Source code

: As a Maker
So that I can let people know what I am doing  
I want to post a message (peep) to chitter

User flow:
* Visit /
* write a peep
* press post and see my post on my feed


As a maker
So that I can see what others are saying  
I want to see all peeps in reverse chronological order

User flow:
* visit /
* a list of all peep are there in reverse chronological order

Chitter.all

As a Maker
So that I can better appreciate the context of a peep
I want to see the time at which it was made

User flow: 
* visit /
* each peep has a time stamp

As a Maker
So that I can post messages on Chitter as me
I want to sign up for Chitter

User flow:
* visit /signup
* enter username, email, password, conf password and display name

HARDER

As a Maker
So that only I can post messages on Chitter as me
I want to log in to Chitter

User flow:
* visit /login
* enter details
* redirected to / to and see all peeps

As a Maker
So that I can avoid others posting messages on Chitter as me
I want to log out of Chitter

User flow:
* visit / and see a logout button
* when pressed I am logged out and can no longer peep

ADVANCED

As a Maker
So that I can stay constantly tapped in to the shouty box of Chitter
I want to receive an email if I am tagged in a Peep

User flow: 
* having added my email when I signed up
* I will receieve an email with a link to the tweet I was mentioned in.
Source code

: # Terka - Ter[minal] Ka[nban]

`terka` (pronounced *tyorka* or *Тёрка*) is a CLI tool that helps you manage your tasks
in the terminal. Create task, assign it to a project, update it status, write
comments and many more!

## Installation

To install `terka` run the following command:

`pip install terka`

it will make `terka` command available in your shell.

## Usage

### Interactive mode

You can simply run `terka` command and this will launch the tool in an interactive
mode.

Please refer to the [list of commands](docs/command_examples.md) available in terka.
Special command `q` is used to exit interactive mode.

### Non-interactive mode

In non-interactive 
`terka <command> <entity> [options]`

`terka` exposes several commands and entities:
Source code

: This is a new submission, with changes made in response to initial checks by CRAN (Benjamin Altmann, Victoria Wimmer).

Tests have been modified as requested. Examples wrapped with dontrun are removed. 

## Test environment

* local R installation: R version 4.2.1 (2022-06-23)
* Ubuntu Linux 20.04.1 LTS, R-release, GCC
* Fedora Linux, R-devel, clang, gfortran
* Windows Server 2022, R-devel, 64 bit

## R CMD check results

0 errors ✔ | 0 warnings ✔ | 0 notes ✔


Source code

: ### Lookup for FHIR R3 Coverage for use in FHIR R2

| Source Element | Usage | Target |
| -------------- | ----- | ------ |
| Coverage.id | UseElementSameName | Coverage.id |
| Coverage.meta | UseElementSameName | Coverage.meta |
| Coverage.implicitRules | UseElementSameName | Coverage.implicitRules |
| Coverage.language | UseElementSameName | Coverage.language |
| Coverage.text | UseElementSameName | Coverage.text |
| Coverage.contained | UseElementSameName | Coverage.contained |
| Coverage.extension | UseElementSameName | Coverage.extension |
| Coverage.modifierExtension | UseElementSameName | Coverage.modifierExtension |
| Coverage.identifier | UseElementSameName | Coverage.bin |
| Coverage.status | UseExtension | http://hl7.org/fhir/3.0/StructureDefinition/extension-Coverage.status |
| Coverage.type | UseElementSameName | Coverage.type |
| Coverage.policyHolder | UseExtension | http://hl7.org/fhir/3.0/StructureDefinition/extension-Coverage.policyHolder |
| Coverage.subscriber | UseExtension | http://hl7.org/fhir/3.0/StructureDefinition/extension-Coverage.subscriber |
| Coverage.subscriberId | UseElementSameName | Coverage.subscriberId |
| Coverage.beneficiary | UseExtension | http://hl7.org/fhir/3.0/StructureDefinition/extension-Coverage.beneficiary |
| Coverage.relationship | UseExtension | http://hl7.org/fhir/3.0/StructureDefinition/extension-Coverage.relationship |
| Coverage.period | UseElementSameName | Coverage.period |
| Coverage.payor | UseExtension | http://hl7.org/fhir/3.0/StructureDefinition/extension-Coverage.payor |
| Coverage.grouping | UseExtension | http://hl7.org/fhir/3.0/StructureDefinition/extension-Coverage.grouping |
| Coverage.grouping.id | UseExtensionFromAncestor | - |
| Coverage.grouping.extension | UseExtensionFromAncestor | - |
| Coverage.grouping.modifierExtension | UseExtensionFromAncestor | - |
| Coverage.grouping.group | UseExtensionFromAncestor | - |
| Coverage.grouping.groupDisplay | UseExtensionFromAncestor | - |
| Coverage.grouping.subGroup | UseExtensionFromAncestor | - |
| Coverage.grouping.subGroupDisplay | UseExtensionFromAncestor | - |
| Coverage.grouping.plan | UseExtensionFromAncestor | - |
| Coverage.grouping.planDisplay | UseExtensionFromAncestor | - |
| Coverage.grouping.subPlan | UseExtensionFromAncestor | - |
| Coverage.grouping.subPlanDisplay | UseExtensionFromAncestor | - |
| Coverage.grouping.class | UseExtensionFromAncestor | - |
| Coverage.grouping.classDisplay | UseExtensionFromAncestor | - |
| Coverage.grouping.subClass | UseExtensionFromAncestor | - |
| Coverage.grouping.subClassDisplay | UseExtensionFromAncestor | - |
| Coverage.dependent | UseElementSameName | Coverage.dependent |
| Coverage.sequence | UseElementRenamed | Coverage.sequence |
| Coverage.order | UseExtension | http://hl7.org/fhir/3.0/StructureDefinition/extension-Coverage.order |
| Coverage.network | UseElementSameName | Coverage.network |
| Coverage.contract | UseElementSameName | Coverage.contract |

____________

ASSIGNMENT:
Repeat the listing above exactly, keeping every word as it stands.

OUTPUT FOR THIS TASK:
Source code

: As a Maker
So that I can let people know what I am doing  
I want to post a message (peep) to chitter

User flow:
* Visit /
* write a peep
* press post and see my post on my feed


As a maker
So that I can see what others are saying  
I want to see all peeps in reverse chronological order

User flow:
* visit /
* a list of all peep are there in reverse chronological order

Chitter.all

As a Maker
So that I can better appreciate the context of a peep
I want to see the time at which it was made

User flow: 
* visit /
* each peep has a time stamp

As a Maker
So that I can post messages on Chitter as me
I want to sign up for Chitter

User flow:
* visit /signup
* enter username, email, password, conf password and display name

HARDER

As a Maker
So that only I can post messages on Chitter as me
I want to log in to Chitter

User flow:
* visit /login
* enter details
* redirected to / to and see all peeps

As a Maker
So that I can avoid others posting messages on Chitter as me
I want to log out of Chitter

User flow:
* visit / and see a logout button
* when pressed I am logged out and can no longer peep

ADVANCED

As a Maker
So that I can stay constantly tapped in to the shouty box of Chitter
I want to receive an email if I am tagged in a Peep

User flow: 
* having added my email when I signed up
* I will receieve an email with a link to the tweet I was mentioned in.
Source code

: # Terka - Ter[minal] Ka[nban]

`terka` (pronounced *tyorka* or *Тёрка*) is a CLI tool that helps you manage your tasks
in the terminal. Create task, assign it to a project, update it status, write
comments and many more!

## Installation

To install `terka` run the following command:

`pip install terka`

it will make `terka` command available in your shell.

## Usage

### Interactive mode

You can simply run `terka` command and this will launch the tool in an interactive
mode.

Please refer to the [list of commands](docs/command_examples.md) available in terka.
Special command `q` is used to exit interactive mode.

### Non-interactive mode

In non-interactive 
`terka <command> <entity> [options]`

`terka` exposes several commands and entities:
Source code

: This is a new submission, with changes made in response to initial checks by CRAN (Benjamin Altmann, Victoria Wimmer).

Tests have been modified as requested. Examples wrapped with dontrun are removed. 

## Test environment

* local R installation: R version 4.2.1 (2022-06-23)
* Ubuntu Linux 20.04.1 LTS, R-release, GCC
* Fedora Linux, R-devel, clang, gfortran
* Windows Server 2022, R-devel, 64 bit

## R CMD check results

0 errors ✔ | 0 warnings ✔ | 0 notes ✔


Source code

: ### Lookup for FHIR R3 Coverage for use in FHIR R2

| Source Element | Usage | Target |
| -------------- | ----- | ------ |
| Coverage.id | UseElementSameName | Coverage.id |
| Coverage.meta | UseElementSameName | Coverage.meta |
| Coverage.implicitRules | UseElementSameName | Coverage.implicitRules |
| Coverage.language | UseElementSameName | Coverage.language |
| Coverage.text | UseElementSameName | Coverage.text |
| Coverage.contained | UseElementSameName | Coverage.contained |
| Coverage.extension | UseElementSameName | Coverage.extension |
| Coverage.modifierExtension | UseElementSameName | Coverage.modifierExtension |
| Coverage.identifier | UseElementSameName | Coverage.bin |
| Coverage.status | UseExtension | http://hl7.org/fhir/3.0/StructureDefinition/extension-Coverage.status |
| Coverage.type | UseElementSameName | Coverage.type |
| Coverage.policyHolder | UseExtension | http://hl7.org/fhir/3.0/StructureDefinition/extension-Coverage.policyHolder |
| Coverage.subscriber | UseExtension | http://hl7.org/fhir/3.0/StructureDefinition/extension-Coverage.subscriber |
| Coverage.subscriberId | UseElementSameName | Coverage.subscriberId |
| Coverage.beneficiary | UseExtension | http://hl7.org/fhir/3.0/StructureDefinition/extension-Coverage.beneficiary |
| Coverage.relationship | UseExtension | http://hl7.org/fhir/3.0/StructureDefinition/extension-Coverage.relationship |
| Coverage.period | UseElementSameName | Coverage.period |
| Coverage.payor | UseExtension | http://hl7.org/fhir/3.0/StructureDefinition/extension-Coverage.payor |
| Coverage.grouping | UseExtension | http://hl7.org/fhir/3.0/StructureDefinition/extension-Coverage.grouping |
| Coverage.grouping.id | UseExtensionFromAncestor | - |
| Coverage.grouping.extension | UseExtensionFromAncestor | - |
| Coverage.grouping.modifierExtension | UseExtensionFromAncestor | - |
| Coverage.grouping.group | UseExtensionFromAncestor | - |
| Coverage.grouping.groupDisplay | UseExtensionFromAncestor | - |
| Coverage.grouping.subGroup | UseExtensionFromAncestor | - |
| Coverage.grouping.subGroupDisplay | UseExtensionFromAncestor | - |
| Coverage.grouping.plan | UseExtensionFromAncestor | - |
| Coverage.grouping.planDisplay | UseExtensionFromAncestor | - |
| Coverage.grouping.subPlan | UseExtensionFromAncestor | - |
| Coverage.grouping.subPlanDisplay | UseExtensionFromAncestor | - |
| Coverage.grouping.class | UseExtensionFromAncestor | - |
| Coverage.grouping.classDisplay | UseExtensionFromAncestor | - |
| Coverage.grouping.subClass | UseExtensionFromAncestor | - |
| Coverage.grouping.subClassDisplay | UseExtensionFromAncestor | - |
| Coverage.dependent | UseElementSameName | Coverage.dependent |
| Coverage.sequence | UseElementRenamed | Coverage.sequence |
| Coverage.order | UseExtension | http://hl7.org/fhir/3.0/StructureDefinition/extension-Coverage.order |
| Coverage.network | UseElementSameName | Coverage.network |
| Coverage.contract | UseElementSameName | Coverage.contract |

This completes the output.